● **The task**:
Please, without the pictures, restate every entry exactly.

** Opening Material supplied block **

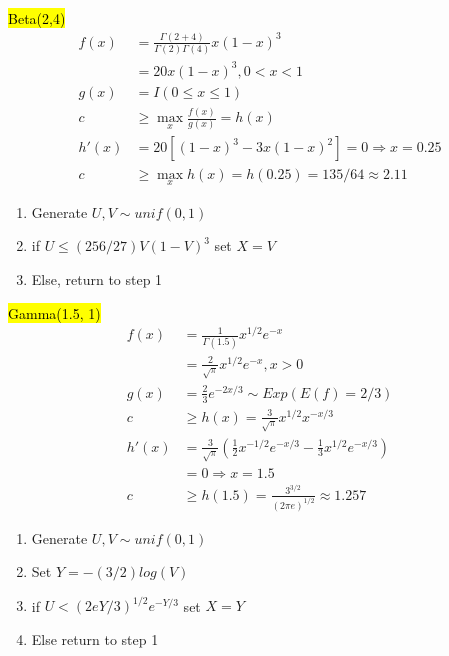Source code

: \documentclass[a4paper,12pt,landscape]{article}
\begin{document}
\begin{multicols}{3}
    \hl{Beta(2,4)}\\
    \begin{align*}
        f(x) &= \frac{\Gamma(2+4)}{\Gamma(2)\Gamma(4)}x(1-x)^3\\
             &= 20x(1-x)^3, 0<x<1\\
            g(x) &= I(0\leq  x \leq 1)\\
            c &\geq \max_x \frac{f(x)}{g(x)} = h(x)\\
            h'(x) &= 20[(1-x)^3 - 3x(1-x)^2]=0 \Rightarrow x = 0.25\\
            c &\geq \max_x h(x) = h(0.25) = 135/64 \approx 2.11
    \end{align*}
    \begin{enumerate}
        \item Generate $U,V\sim unif(0,1)$
        \item if $U \leq (256/27)V(1-V)^3$ set $X = V$
        \item Else, return to step 1
    \end{enumerate}

    \hl{Gamma(1.5, 1)}
    \begin{align*}
        f(x) &= \frac{1}{\Gamma(1.5)}x^{1/2}e^{-x}\\
             &=\frac{2}{\sqrt{\pi}}x^{1/2}e^{-x}, x>0\\
        g(x) &= \frac{2}{3}e^{-2x/3} \sim Exp(E(f) = 2/3)\\
        c &\geq h(x) = \frac{3}{\sqrt{\pi}}x^{1/2}x^{-x/3}\\
        h'(x) &= \frac{3}{\sqrt{\pi}}\left( \frac{1}{2}x^{-1/2}e^{-x/3} - \frac{1}{3}x^{1/2}e^{-x/3}  \right)\\
              &= 0 \Rightarrow x = 1.5\\
        c & \geq h(1.5) = \frac{3^{3/2}}{(2\pi e)^{1/2}}\approx 1.257
    \end{align*}
    \begin{enumerate}
        \item Generate $U, V\sim unif(0,1)$
        \item Set $Y = -(3/2)log(V)$
        \item if $U < (2eY/3)^{1/2}e^{-Y/3}$ set $X=Y$
        \item Else return to step 1
    \end{enumerate}


\end{multicols}
\end{document}
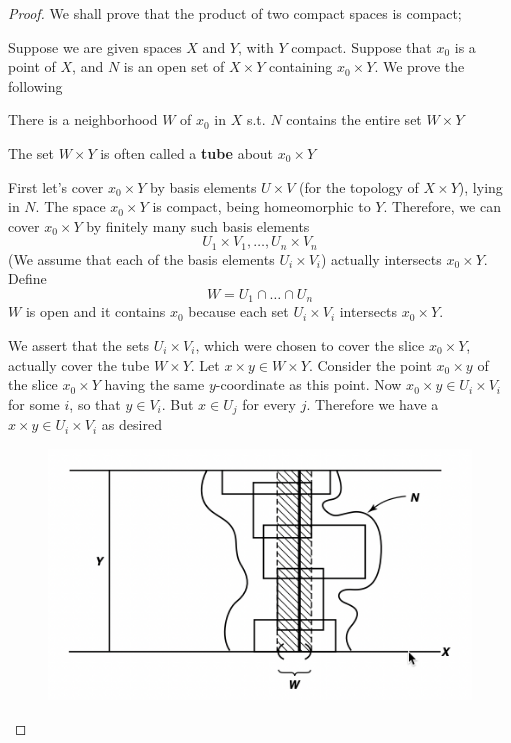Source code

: \documentclass[11pt]{article}
\begin{document}
\begin{proof}
We shall prove that the product of two compact spaces is compact;

Suppose we are given spaces \(X\) and \(Y\), with \(Y\) compact. Suppose that \(x_0\) is a point
of \(X\), and \(N\) is an open set of \(X\times Y\) containing \(x_0\times Y\). We prove the following
\begin{quoting}
There is a neighborhood \(W\) of \(x_0\) in \(X\) s.t. \(N\) contains the entire set \(W\times Y\)
\end{quoting}

The set \(W\times Y\) is often called a \textbf{tube} about \(x_0\times Y\)

First let's cover \(x_0\times Y\) by basis elements \(U\times V\) (for the topology of \(X\times Y\)), lying
in \(N\). The space \(x_0\times Y\)  is compact, being homeomorphic to \(Y\). Therefore, we can
cover \(x_0\times Y\) by finitely many such basis elements
\begin{equation*}
U_1\times V_1,\dots,U_n\times V_n
\end{equation*}
(We assume that each of the basis elements \(U_i\times V_i\)) actually intersects \(x_0\times Y\). Define
\begin{equation*}
W=U_1\cap\dots\cap U_n
\end{equation*}
\(W\) is open and it contains \(x_0\) because each set \(U_i\times V_i\) intersects \(x_0\times Y\).

We assert that the sets \(U_i\times V_i\), which were chosen to cover the slice \(x_0\times Y\), actually
cover the tube \(W\times Y\). Let \(x\times y\in W\times Y\). Consider the point \(x_0\times y\) of the
slice \(x_0\times Y\) having the same \(y\)-coordinate as this point. Now \(x_0\times y\in U_i\times V_i\) for
some \(i\), so that \(y\in V_i\). But \(x\in U_j\) for every \(j\). Therefore we
have a\(x\times y\in U_i\times V_i\) as desired

\begin{figure}[htbp]
\centering
\includegraphics[width=.7\textwidth]{../images/Topology/6.png}
\label{}
\end{figure}


\end{proof}
\end{document}
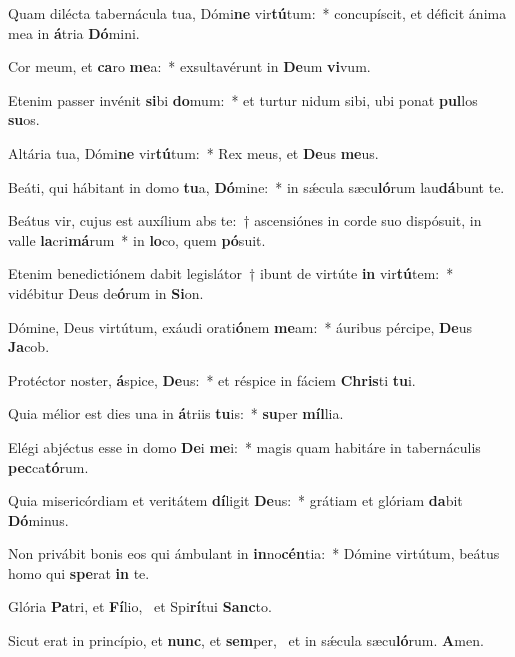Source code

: \item Quam dilécta tabernácula tua, Dómi\textbf{ne} vir\textbf{tú}tum:~* concupíscit, et déficit ánima mea in \textbf{á}tria \textbf{Dó}mini.
\item Cor meum, et \textbf{ca}ro \textbf{me}a:~* exsultavérunt in \textbf{De}um \textbf{vi}vum.
\item Etenim passer invénit \textbf{si}bi \textbf{do}mum:~* et turtur nidum sibi, ubi ponat \textbf{pul}los \textbf{su}os.
\item Altária tua, Dómi\textbf{ne} vir\textbf{tú}tum:~* Rex meus, et \textbf{De}us \textbf{me}us.
\item Beáti, qui hábitant in domo \textbf{tu}a, \textbf{Dó}mine:~* in sǽcula sæcu\textbf{ló}rum lau\textbf{dá}bunt te.
\item Beátus vir, cujus est auxílium abs te:~† ascensiónes in corde suo dispósuit, in valle \textbf{la}cri\textbf{má}rum~* in \textbf{lo}co, quem \textbf{pó}suit.
\item Etenim benedictiónem dabit legislátor~† ibunt de virtúte \textbf{in} vir\textbf{tú}tem:~* vidébitur Deus de\textbf{ó}rum in \textbf{Si}on.
\item Dómine, Deus virtútum, exáudi orati\textbf{ó}nem \textbf{me}am:~* áuribus pércipe, \textbf{De}us \textbf{Ja}cob.
\item Protéctor noster, \textbf{á}spice, \textbf{De}us:~* et réspice in fáciem \textbf{Chris}ti \textbf{tu}i.
\item Quia mélior est dies una in \textbf{á}triis \textbf{tu}is:~* \textbf{su}per \textbf{míl}lia.
\item Elégi abjéctus esse in domo \textbf{De}i \textbf{me}i:~* magis quam habitáre in tabernáculis \textbf{pec}ca\textbf{tó}rum.
\item Quia misericórdiam et veritátem \textbf{dí}ligit \textbf{De}us:~* grátiam et glóriam \textbf{da}bit \textbf{Dó}minus.
\item Non privábit bonis eos qui ámbulant in \textbf{in}no\textbf{cén}tia:~* Dómine virtútum, beátus homo qui \textbf{spe}rat \textbf{in} te.
\item Glória \textbf{Pa}tri, et \textbf{Fí}lio,~\psstar{} et Spi\textbf{rí}tui \textbf{Sanc}to.
\item Sicut erat in princípio, et \textbf{nunc}, et \textbf{sem}per,~\psstar{} et in sǽcula sæcu\textbf{ló}rum. \textbf{A}men.
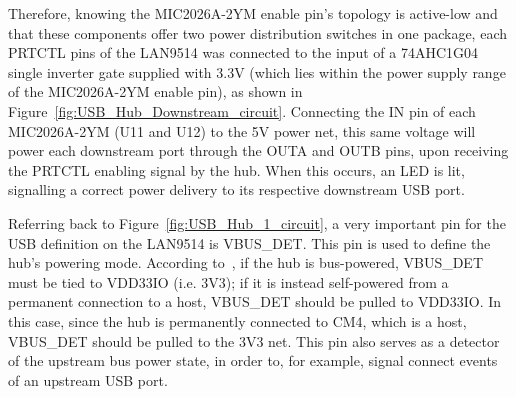 Therefore, knowing the MIC2026A-2YM enable pin's topology is active-low and that these components offer two power distribution switches in one package, each PRTCTL pins of the LAN9514 was connected to the input of a 74AHC1G04 single inverter gate supplied with 3.3V (which lies within the power supply range of the MIC2026A-2YM enable pin), as shown in Figure~\ref{fig:USB_Hub_Downstream_circuit}. Connecting the IN pin of each MIC2026A-2YM (U11 and U12) to the 5V power net, this same voltage will power each downstream port through the OUTA and OUTB pins, upon receiving the PRTCTL enabling signal by the hub. When this occurs, an LED is lit, signalling a correct power delivery to its respective downstream USB port.

Referring back to Figure~\ref{fig:USB_Hub_1_circuit}, a very important pin for the USB definition on the LAN9514 is VBUS\_DET. This pin is used to define the hub's powering mode.
According to~\cite{LAN9514}, if the hub is bus-powered, VBUS\_DET must be tied to VDD33IO (i.e. 3V3); if it is instead self-powered from a permanent connection to a host, VBUS\_DET should be pulled to VDD33IO. In this case, since the hub is permanently connected to CM4, which is a host, VBUS\_DET should be pulled to the 3V3 net. This pin also serves as a detector of the upstream bus power state, in order to, for example, signal connect events of an upstream USB port.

** Closing Material supplied block **

● **The completed task**:
Source code

: \documentclass[a4paper,12pt,landscape]{article}
\begin{document}
\begin{multicols}{3}
    \hl{Beta(2,4)}\\
    \begin{align*}
        f(x) &= \frac{\Gamma(2+4)}{\Gamma(2)\Gamma(4)}x(1-x)^3\\
             &= 20x(1-x)^3, 0<x<1\\
            g(x) &= I(0\leq  x \leq 1)\\
            c &\geq \max_x \frac{f(x)}{g(x)} = h(x)\\
            h'(x) &= 20[(1-x)^3 - 3x(1-x)^2]=0 \Rightarrow x = 0.25\\
            c &\geq \max_x h(x) = h(0.25) = 135/64 \approx 2.11
    \end{align*}
    \begin{enumerate}
        \item Generate $U,V\sim unif(0,1)$
        \item if $U \leq (256/27)V(1-V)^3$ set $X = V$
        \item Else, return to step 1
    \end{enumerate}

    \hl{Gamma(1.5, 1)}
    \begin{align*}
        f(x) &= \frac{1}{\Gamma(1.5)}x^{1/2}e^{-x}\\
             &=\frac{2}{\sqrt{\pi}}x^{1/2}e^{-x}, x>0\\
        g(x) &= \frac{2}{3}e^{-2x/3} \sim Exp(E(f) = 2/3)\\
        c &\geq h(x) = \frac{3}{\sqrt{\pi}}x^{1/2}x^{-x/3}\\
        h'(x) &= \frac{3}{\sqrt{\pi}}\left( \frac{1}{2}x^{-1/2}e^{-x/3} - \frac{1}{3}x^{1/2}e^{-x/3}  \right)\\
              &= 0 \Rightarrow x = 1.5\\
        c & \geq h(1.5) = \frac{3^{3/2}}{(2\pi e)^{1/2}}\approx 1.257
    \end{align*}
    \begin{enumerate}
        \item Generate $U, V\sim unif(0,1)$
        \item Set $Y = -(3/2)log(V)$
        \item if $U < (2eY/3)^{1/2}e^{-Y/3}$ set $X=Y$
        \item Else return to step 1
    \end{enumerate}


\end{multicols}
\end{document}
Source code

: \documentclass[11pt]{article}
\begin{document}
\begin{proof}
We shall prove that the product of two compact spaces is compact;

Suppose we are given spaces \(X\) and \(Y\), with \(Y\) compact. Suppose that \(x_0\) is a point
of \(X\), and \(N\) is an open set of \(X\times Y\) containing \(x_0\times Y\). We prove the following
\begin{quoting}
There is a neighborhood \(W\) of \(x_0\) in \(X\) s.t. \(N\) contains the entire set \(W\times Y\)
\end{quoting}

The set \(W\times Y\) is often called a \textbf{tube} about \(x_0\times Y\)

First let's cover \(x_0\times Y\) by basis elements \(U\times V\) (for the topology of \(X\times Y\)), lying
in \(N\). The space \(x_0\times Y\)  is compact, being homeomorphic to \(Y\). Therefore, we can
cover \(x_0\times Y\) by finitely many such basis elements
\begin{equation*}
U_1\times V_1,\dots,U_n\times V_n
\end{equation*}
(We assume that each of the basis elements \(U_i\times V_i\)) actually intersects \(x_0\times Y\). Define
\begin{equation*}
W=U_1\cap\dots\cap U_n
\end{equation*}
\(W\) is open and it contains \(x_0\) because each set \(U_i\times V_i\) intersects \(x_0\times Y\).

We assert that the sets \(U_i\times V_i\), which were chosen to cover the slice \(x_0\times Y\), actually
cover the tube \(W\times Y\). Let \(x\times y\in W\times Y\). Consider the point \(x_0\times y\) of the
slice \(x_0\times Y\) having the same \(y\)-coordinate as this point. Now \(x_0\times y\in U_i\times V_i\) for
some \(i\), so that \(y\in V_i\). But \(x\in U_j\) for every \(j\). Therefore we
have a\(x\times y\in U_i\times V_i\) as desired

\begin{figure}[htbp]
\centering
\includegraphics[width=.7\textwidth]{../images/Topology/6.png}
\label{}
\end{figure}


\end{proof}
\end{document}
Source code

: \item Quam dilécta tabernácula tua, Dómi\textbf{ne} vir\textbf{tú}tum:~* concupíscit, et déficit ánima mea in \textbf{á}tria \textbf{Dó}mini.
\item Cor meum, et \textbf{ca}ro \textbf{me}a:~* exsultavérunt in \textbf{De}um \textbf{vi}vum.
\item Etenim passer invénit \textbf{si}bi \textbf{do}mum:~* et turtur nidum sibi, ubi ponat \textbf{pul}los \textbf{su}os.
\item Altária tua, Dómi\textbf{ne} vir\textbf{tú}tum:~* Rex meus, et \textbf{De}us \textbf{me}us.
\item Beáti, qui hábitant in domo \textbf{tu}a, \textbf{Dó}mine:~* in sǽcula sæcu\textbf{ló}rum lau\textbf{dá}bunt te.
\item Beátus vir, cujus est auxílium abs te:~† ascensiónes in corde suo dispósuit, in valle \textbf{la}cri\textbf{má}rum~* in \textbf{lo}co, quem \textbf{pó}suit.
\item Etenim benedictiónem dabit legislátor~† ibunt de virtúte \textbf{in} vir\textbf{tú}tem:~* vidébitur Deus de\textbf{ó}rum in \textbf{Si}on.
\item Dómine, Deus virtútum, exáudi orati\textbf{ó}nem \textbf{me}am:~* áuribus pércipe, \textbf{De}us \textbf{Ja}cob.
\item Protéctor noster, \textbf{á}spice, \textbf{De}us:~* et réspice in fáciem \textbf{Chris}ti \textbf{tu}i.
\item Quia mélior est dies una in \textbf{á}triis \textbf{tu}is:~* \textbf{su}per \textbf{míl}lia.
\item Elégi abjéctus esse in domo \textbf{De}i \textbf{me}i:~* magis quam habitáre in tabernáculis \textbf{pec}ca\textbf{tó}rum.
\item Quia misericórdiam et veritátem \textbf{dí}ligit \textbf{De}us:~* grátiam et glóriam \textbf{da}bit \textbf{Dó}minus.
\item Non privábit bonis eos qui ámbulant in \textbf{in}no\textbf{cén}tia:~* Dómine virtútum, beátus homo qui \textbf{spe}rat \textbf{in} te.
\item Glória \textbf{Pa}tri, et \textbf{Fí}lio,~\psstar{} et Spi\textbf{rí}tui \textbf{Sanc}to.
\item Sicut erat in princípio, et \textbf{nunc}, et \textbf{sem}per,~\psstar{} et in sǽcula sæcu\textbf{ló}rum. \textbf{A}men.
 Therefore, knowing the MIC2026A-2YM enable pin's topology is active-low and that these components offer two power distribution switches in one package, each PRTCTL pins of the LAN9514 was connected to the input of a 74AHC1G04 single inverter gate supplied with 3.3V (which lies within the power supply range of the MIC2026A-2YM enable pin), as shown in Figure~\ref{fig:USB_Hub_Downstream_circuit}. Connecting the IN pin of each MIC2026A-2YM (U11 and U12) to the 5V power net, this same voltage will power each downstream port through the OUTA and OUTB pins, upon receiving the PRTCTL enabling signal by the hub. When this occurs, an LED is lit, signalling a correct power delivery to its respective downstream USB port.

Referring back to Figure~\ref{fig:USB_Hub_1_circuit}, a very important pin for the USB definition on the LAN9514 is VBUS\_DET. This pin is used to define the hub's powering mode.
According to~\cite{LAN9514}, if the hub is bus-powered, VBUS\_DET must be tied to VDD33IO (i.e. 3V3); if it is instead self-powered from a permanent connection to a host, VBUS\_DET should be pulled to VDD33IO. In this case, since the hub is permanently connected to CM4, which is a host, VBUS\_DET should be pulled to the 3V3 net. This pin also serves as a detector of the upstream bus power state, in order to, for example, signal connect events of an upstream USB port.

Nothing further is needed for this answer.